▸ **SOURCE MATERIAL**:
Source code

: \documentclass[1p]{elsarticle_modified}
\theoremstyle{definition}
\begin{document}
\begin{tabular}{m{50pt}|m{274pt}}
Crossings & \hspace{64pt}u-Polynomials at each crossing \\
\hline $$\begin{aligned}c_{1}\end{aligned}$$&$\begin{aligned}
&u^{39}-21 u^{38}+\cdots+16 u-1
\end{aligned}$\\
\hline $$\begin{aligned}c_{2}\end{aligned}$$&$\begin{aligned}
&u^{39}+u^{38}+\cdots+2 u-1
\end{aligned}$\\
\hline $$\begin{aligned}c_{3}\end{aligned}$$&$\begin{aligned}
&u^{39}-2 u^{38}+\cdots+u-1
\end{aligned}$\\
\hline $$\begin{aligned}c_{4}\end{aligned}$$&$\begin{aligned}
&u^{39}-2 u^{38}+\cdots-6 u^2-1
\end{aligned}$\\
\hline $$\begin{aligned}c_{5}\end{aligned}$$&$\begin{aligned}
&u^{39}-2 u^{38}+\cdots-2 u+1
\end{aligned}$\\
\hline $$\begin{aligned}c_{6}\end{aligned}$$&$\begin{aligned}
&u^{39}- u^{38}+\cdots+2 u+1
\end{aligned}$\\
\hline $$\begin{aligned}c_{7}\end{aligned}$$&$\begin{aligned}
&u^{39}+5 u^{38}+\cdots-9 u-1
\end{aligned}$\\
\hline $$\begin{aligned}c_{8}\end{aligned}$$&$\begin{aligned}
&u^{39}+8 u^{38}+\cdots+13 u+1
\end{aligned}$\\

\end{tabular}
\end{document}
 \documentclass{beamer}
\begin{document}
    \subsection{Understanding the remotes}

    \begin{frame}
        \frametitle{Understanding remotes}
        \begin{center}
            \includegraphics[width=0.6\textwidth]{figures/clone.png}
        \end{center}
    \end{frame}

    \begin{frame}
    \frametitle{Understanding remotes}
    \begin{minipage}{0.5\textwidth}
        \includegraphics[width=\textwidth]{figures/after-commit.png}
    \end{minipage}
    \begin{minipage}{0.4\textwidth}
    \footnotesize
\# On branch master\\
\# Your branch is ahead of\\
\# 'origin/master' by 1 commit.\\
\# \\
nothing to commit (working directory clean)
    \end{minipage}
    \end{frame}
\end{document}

▸ **TASK INSTRUCTIONS**: Copy out the lines of the data where the word "cdots" can be found.

▸ **PROBLEM SOLUTION**:
&u^{39}-21 u^{38}+\cdots+16 u-1
&u^{39}+u^{38}+\cdots+2 u-1
&u^{39}-2 u^{38}+\cdots+u-1
&u^{39}-2 u^{38}+\cdots-6 u^2-1
&u^{39}-2 u^{38}+\cdots-2 u+1
&u^{39}- u^{38}+\cdots+2 u+1
&u^{39}+5 u^{38}+\cdots-9 u-1
&u^{39}+8 u^{38}+\cdots+13 u+1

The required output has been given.